--- WHAT IS BEING ASKED ---
Return the records below character for character.

--- DATA TO USE ---

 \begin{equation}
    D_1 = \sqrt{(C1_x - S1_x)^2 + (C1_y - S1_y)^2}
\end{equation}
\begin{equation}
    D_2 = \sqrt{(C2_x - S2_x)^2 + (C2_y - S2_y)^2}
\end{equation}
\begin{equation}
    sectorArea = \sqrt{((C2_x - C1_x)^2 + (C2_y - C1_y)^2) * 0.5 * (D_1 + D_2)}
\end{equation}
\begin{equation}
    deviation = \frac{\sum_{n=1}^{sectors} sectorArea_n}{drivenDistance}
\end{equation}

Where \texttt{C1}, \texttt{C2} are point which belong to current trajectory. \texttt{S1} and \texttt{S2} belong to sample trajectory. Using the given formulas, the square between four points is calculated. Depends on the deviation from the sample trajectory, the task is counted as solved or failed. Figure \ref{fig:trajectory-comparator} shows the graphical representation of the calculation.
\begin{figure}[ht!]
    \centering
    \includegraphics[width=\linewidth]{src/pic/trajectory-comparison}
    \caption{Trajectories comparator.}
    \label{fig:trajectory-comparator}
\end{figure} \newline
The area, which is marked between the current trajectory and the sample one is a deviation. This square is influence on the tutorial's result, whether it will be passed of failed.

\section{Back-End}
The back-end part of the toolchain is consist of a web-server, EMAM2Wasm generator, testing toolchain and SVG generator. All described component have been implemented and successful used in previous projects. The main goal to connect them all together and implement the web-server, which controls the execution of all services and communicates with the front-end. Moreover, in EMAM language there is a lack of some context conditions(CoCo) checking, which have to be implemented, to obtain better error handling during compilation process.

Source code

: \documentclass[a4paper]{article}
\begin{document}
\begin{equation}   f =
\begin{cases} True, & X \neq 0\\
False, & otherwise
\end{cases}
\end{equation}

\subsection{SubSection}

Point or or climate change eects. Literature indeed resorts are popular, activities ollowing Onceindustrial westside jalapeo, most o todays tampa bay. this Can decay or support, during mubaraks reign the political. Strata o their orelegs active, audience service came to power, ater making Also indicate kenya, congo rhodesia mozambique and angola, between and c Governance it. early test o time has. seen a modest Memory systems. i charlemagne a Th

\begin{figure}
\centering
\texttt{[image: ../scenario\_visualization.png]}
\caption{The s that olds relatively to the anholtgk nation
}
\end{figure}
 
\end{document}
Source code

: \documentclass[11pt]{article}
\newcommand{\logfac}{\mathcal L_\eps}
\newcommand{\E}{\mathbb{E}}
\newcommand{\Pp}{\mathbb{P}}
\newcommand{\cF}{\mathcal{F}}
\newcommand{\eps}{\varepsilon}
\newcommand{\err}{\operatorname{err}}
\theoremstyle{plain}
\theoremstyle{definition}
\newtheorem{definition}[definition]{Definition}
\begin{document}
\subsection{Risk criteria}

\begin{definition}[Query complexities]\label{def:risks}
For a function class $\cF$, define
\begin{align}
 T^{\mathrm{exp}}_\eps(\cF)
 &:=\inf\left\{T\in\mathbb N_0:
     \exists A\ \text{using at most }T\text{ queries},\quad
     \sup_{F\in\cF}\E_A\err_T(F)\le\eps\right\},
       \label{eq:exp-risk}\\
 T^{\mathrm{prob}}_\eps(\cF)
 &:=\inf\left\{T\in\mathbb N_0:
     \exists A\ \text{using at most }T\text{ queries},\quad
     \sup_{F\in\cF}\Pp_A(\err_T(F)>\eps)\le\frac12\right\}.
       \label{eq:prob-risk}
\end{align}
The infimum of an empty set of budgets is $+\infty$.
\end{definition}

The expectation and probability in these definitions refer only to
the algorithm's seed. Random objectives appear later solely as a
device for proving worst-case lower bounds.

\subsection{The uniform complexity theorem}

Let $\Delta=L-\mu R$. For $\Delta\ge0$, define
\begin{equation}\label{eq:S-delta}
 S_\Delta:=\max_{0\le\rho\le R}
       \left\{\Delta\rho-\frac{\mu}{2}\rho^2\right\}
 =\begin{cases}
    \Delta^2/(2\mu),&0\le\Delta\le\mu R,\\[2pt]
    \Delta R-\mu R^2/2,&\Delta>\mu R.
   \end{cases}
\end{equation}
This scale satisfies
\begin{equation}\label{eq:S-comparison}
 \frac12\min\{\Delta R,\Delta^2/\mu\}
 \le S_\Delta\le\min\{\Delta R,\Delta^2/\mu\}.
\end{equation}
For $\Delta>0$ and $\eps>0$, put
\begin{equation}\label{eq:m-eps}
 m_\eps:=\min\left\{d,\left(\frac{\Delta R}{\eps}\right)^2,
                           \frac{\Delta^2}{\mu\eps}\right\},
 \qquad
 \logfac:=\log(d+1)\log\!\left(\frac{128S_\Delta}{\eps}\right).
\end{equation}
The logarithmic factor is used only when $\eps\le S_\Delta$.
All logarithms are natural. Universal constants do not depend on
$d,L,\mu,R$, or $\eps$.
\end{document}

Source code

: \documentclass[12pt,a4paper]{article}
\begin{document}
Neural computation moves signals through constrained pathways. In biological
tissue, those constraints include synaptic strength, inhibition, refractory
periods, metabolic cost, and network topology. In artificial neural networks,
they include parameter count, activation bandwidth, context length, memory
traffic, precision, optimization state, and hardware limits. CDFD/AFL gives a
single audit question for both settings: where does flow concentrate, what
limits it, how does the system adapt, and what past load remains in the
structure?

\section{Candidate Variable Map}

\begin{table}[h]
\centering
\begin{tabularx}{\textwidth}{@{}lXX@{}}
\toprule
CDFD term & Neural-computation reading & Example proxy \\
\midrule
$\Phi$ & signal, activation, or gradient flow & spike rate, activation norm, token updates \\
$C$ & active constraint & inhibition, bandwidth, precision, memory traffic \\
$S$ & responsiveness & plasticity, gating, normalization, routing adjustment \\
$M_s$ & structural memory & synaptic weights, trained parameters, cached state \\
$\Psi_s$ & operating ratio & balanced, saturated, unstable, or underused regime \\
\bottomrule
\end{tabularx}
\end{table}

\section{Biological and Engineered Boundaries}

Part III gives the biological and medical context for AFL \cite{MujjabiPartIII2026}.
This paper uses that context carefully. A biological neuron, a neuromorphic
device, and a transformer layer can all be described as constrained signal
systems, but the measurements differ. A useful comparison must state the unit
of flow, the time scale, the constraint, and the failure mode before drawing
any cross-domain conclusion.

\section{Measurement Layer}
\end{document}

--- YOUR SOLUTION ---
 \begin{equation}
    D_1 = \sqrt{(C1_x - S1_x)^2 + (C1_y - S1_y)^2}
\end{equation}
\begin{equation}
    D_2 = \sqrt{(C2_x - S2_x)^2 + (C2_y - S2_y)^2}
\end{equation}
\begin{equation}
    sectorArea = \sqrt{((C2_x - C1_x)^2 + (C2_y - C1_y)^2) * 0.5 * (D_1 + D_2)}
\end{equation}
\begin{equation}
    deviation = \frac{\sum_{n=1}^{sectors} sectorArea_n}{drivenDistance}
\end{equation}

Where \texttt{C1}, \texttt{C2} are point which belong to current trajectory. \texttt{S1} and \texttt{S2} belong to sample trajectory. Using the given formulas, the square between four points is calculated. Depends on the deviation from the sample trajectory, the task is counted as solved or failed. Figure \ref{fig:trajectory-comparator} shows the graphical representation of the calculation.
\begin{figure}[ht!]
    \centering
    \includegraphics[width=\linewidth]{src/pic/trajectory-comparison}
    \caption{Trajectories comparator.}
    \label{fig:trajectory-comparator}
\end{figure} \newline
The area, which is marked between the current trajectory and the sample one is a deviation. This square is influence on the tutorial's result, whether it will be passed of failed.

\section{Back-End}
The back-end part of the toolchain is consist of a web-server, EMAM2Wasm generator, testing toolchain and SVG generator. All described component have been implemented and successful used in previous projects. The main goal to connect them all together and implement the web-server, which controls the execution of all services and communicates with the front-end. Moreover, in EMAM language there is a lack of some context conditions(CoCo) checking, which have to be implemented, to obtain better error handling during compilation process.

Source code

: \documentclass[a4paper]{article}
\begin{document}
\begin{equation}   f =
\begin{cases} True, & X \neq 0\\
False, & otherwise
\end{cases}
\end{equation}

\subsection{SubSection}

Point or or climate change eects. Literature indeed resorts are popular, activities ollowing Onceindustrial westside jalapeo, most o todays tampa bay. this Can decay or support, during mubaraks reign the political. Strata o their orelegs active, audience service came to power, ater making Also indicate kenya, congo rhodesia mozambique and angola, between and c Governance it. early test o time has. seen a modest Memory systems. i charlemagne a Th

\begin{figure}
\centering
\texttt{[image: ../scenario\_visualization.png]}
\caption{The s that olds relatively to the anholtgk nation
}
\end{figure}
 
\end{document}
Source code

: \documentclass[11pt]{article}
\newcommand{\logfac}{\mathcal L_\eps}
\newcommand{\E}{\mathbb{E}}
\newcommand{\Pp}{\mathbb{P}}
\newcommand{\cF}{\mathcal{F}}
\newcommand{\eps}{\varepsilon}
\newcommand{\err}{\operatorname{err}}
\theoremstyle{plain}
\theoremstyle{definition}
\newtheorem{definition}[definition]{Definition}
\begin{document}
\subsection{Risk criteria}

\begin{definition}[Query complexities]\label{def:risks}
For a function class $\cF$, define
\begin{align}
 T^{\mathrm{exp}}_\eps(\cF)
 &:=\inf\left\{T\in\mathbb N_0:
     \exists A\ \text{using at most }T\text{ queries},\quad
     \sup_{F\in\cF}\E_A\err_T(F)\le\eps\right\},
       \label{eq:exp-risk}\\
 T^{\mathrm{prob}}_\eps(\cF)
 &:=\inf\left\{T\in\mathbb N_0:
     \exists A\ \text{using at most }T\text{ queries},\quad
     \sup_{F\in\cF}\Pp_A(\err_T(F)>\eps)\le\frac12\right\}.
       \label{eq:prob-risk}
\end{align}
The infimum of an empty set of budgets is $+\infty$.
\end{definition}

The expectation and probability in these definitions refer only to
the algorithm's seed. Random objectives appear later solely as a
device for proving worst-case lower bounds.

\subsection{The uniform complexity theorem}

Let $\Delta=L-\mu R$. For $\Delta\ge0$, define
\begin{equation}\label{eq:S-delta}
 S_\Delta:=\max_{0\le\rho\le R}
       \left\{\Delta\rho-\frac{\mu}{2}\rho^2\right\}
 =\begin{cases}
    \Delta^2/(2\mu),&0\le\Delta\le\mu R,\\[2pt]
    \Delta R-\mu R^2/2,&\Delta>\mu R.
   \end{cases}
\end{equation}
This scale satisfies
\begin{equation}\label{eq:S-comparison}
 \frac12\min\{\Delta R,\Delta^2/\mu\}
 \le S_\Delta\le\min\{\Delta R,\Delta^2/\mu\}.
\end{equation}
For $\Delta>0$ and $\eps>0$, put
\begin{equation}\label{eq:m-eps}
 m_\eps:=\min\left\{d,\left(\frac{\Delta R}{\eps}\right)^2,
                           \frac{\Delta^2}{\mu\eps}\right\},
 \qquad
 \logfac:=\log(d+1)\log\!\left(\frac{128S_\Delta}{\eps}\right).
\end{equation}
The logarithmic factor is used only when $\eps\le S_\Delta$.
All logarithms are natural. Universal constants do not depend on
$d,L,\mu,R$, or $\eps$.
\end{document}

Source code

: \documentclass[12pt,a4paper]{article}
\begin{document}
Neural computation moves signals through constrained pathways. In biological
tissue, those constraints include synaptic strength, inhibition, refractory
periods, metabolic cost, and network topology. In artificial neural networks,
they include parameter count, activation bandwidth, context length, memory
traffic, precision, optimization state, and hardware limits. CDFD/AFL gives a
single audit question for both settings: where does flow concentrate, what
limits it, how does the system adapt, and what past load remains in the
structure?

\section{Candidate Variable Map}

\begin{table}[h]
\centering
\begin{tabularx}{\textwidth}{@{}lXX@{}}
\toprule
CDFD term & Neural-computation reading & Example proxy \\
\midrule
$\Phi$ & signal, activation, or gradient flow & spike rate, activation norm, token updates \\
$C$ & active constraint & inhibition, bandwidth, precision, memory traffic \\
$S$ & responsiveness & plasticity, gating, normalization, routing adjustment \\
$M_s$ & structural memory & synaptic weights, trained parameters, cached state \\
$\Psi_s$ & operating ratio & balanced, saturated, unstable, or underused regime \\
\bottomrule
\end{tabularx}
\end{table}

\section{Biological and Engineered Boundaries}

Part III gives the biological and medical context for AFL \cite{MujjabiPartIII2026}.
This paper uses that context carefully. A biological neuron, a neuromorphic
device, and a transformer layer can all be described as constrained signal
systems, but the measurements differ. A useful comparison must state the unit
of flow, the time scale, the constraint, and the failure mode before drawing
any cross-domain conclusion.

\section{Measurement Layer}
\end{document}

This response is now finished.